En la obra «El zapato de raso» de Paul Claudel, la protagonista, cristiana fervorosa pero al mismo tiempo locamente enamorada de Rodrigo, exclama interiormente, como si le costara creerse a sí misma: «Por tanto, ¿está permitido este amor por las criaturas? ¿Verdaderamente Dios no tiene celos?». Y su ángel de la guarda le responde: «¿Cómo podría ser celoso de lo que ha hecho él mismo?» (acto III, escena 8).

El amor por Cristo no excluye los demás amores sino que los ordena. Es más, en Él todo amor genuino encuentra su fundamento, su apoyo y la gracia necesaria para ser vivido hasta el final. 


Jesús no hace ilusiones a nadie, pero tampoco desilusiona a nadie.

Pide todo porque quiere darlo todo; es más, lo ha dado todo.

Uno podría preguntarse: ¿pero cómo puede este hombre, que vivió hace veinte siglos en un rincón perdido del planeta, pedirnos a todos este amor absoluto? La respuesta se encuentra en su vida terrena que conocemos por la historia: él fue el primero en darlo todo por el hombre: «Cristo nos amó ; y se entregó por nosotros» (Cf. Efesios 5, 2).

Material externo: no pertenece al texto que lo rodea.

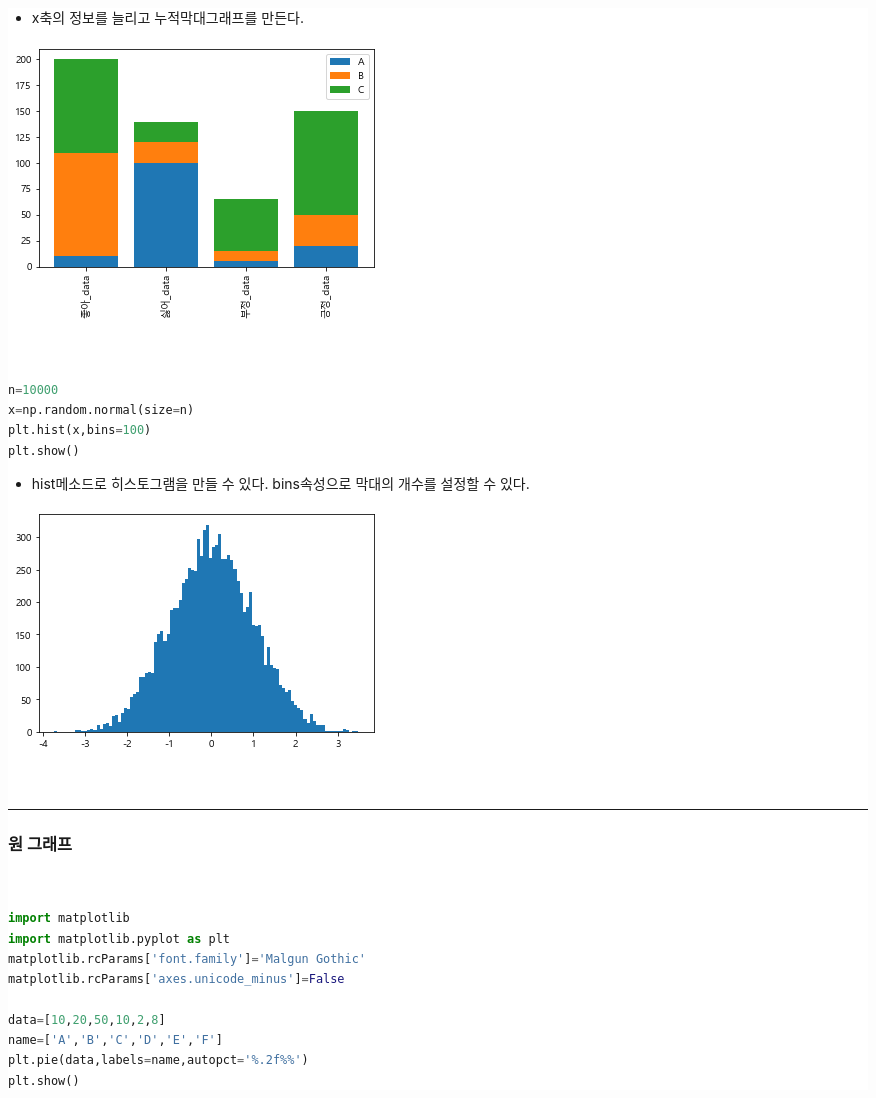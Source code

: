 - x축의 정보를 늘리고 누적막대그래프를 만든다.

![graph_35](https://github.com/Cheolyong-Kim/TIL/blob/master/%EB%8D%B0%EC%9D%B4%ED%84%B0%20%EC%8B%9C%EA%B0%81%ED%99%94%2003.assets/graph_35.png)

<br/>

```python
n=10000
x=np.random.normal(size=n)
plt.hist(x,bins=100)
plt.show()
```

- hist메소드로 히스토그램을 만들 수 있다. bins속성으로 막대의 개수를 설정할 수 있다.

![graph_36](https://github.com/Cheolyong-Kim/TIL/blob/master/%EB%8D%B0%EC%9D%B4%ED%84%B0%20%EC%8B%9C%EA%B0%81%ED%99%94%2003.assets/graph_36.png)

<br/>

---

### 원 그래프

<br/>

```python
import matplotlib
import matplotlib.pyplot as plt
matplotlib.rcParams['font.family']='Malgun Gothic'
matplotlib.rcParams['axes.unicode_minus']=False

data=[10,20,50,10,2,8]
name=['A','B','C','D','E','F']
plt.pie(data,labels=name,autopct='%.2f%%')
plt.show()
```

En este mismo pasaje del Evangelio, Jesús nos recuerda también cuál es el test y la prueba del verdadero amor por Él: «cargar con la propia cruz». Pero cargar con la propia cruz no significa buscar sufrimientos. Cristo tampoco se puso a buscar su cruz; en obediencia a la voluntad del Padre la cargó sobre sí cuando los hombres se la pusieron a las espaldas, transformándola con su amor obediente de instrumento de suplicio en signo de redención y de gloria.

Jesús no vino a aumentar las cruces humanas, sino más bien a darles un sentido.

Con razón, se ha dicho que «quien busca a Jesús sin la cruz, encontrará la cruz sin Jesús», es decir, de todos modos encontrará la cruz, pero sin la fuerza para cargar con ella.

(Opiniones extraídas del comentario del padre Raniero Cantalamessa a la liturgia del domingo XXIII del tiempo ordinario)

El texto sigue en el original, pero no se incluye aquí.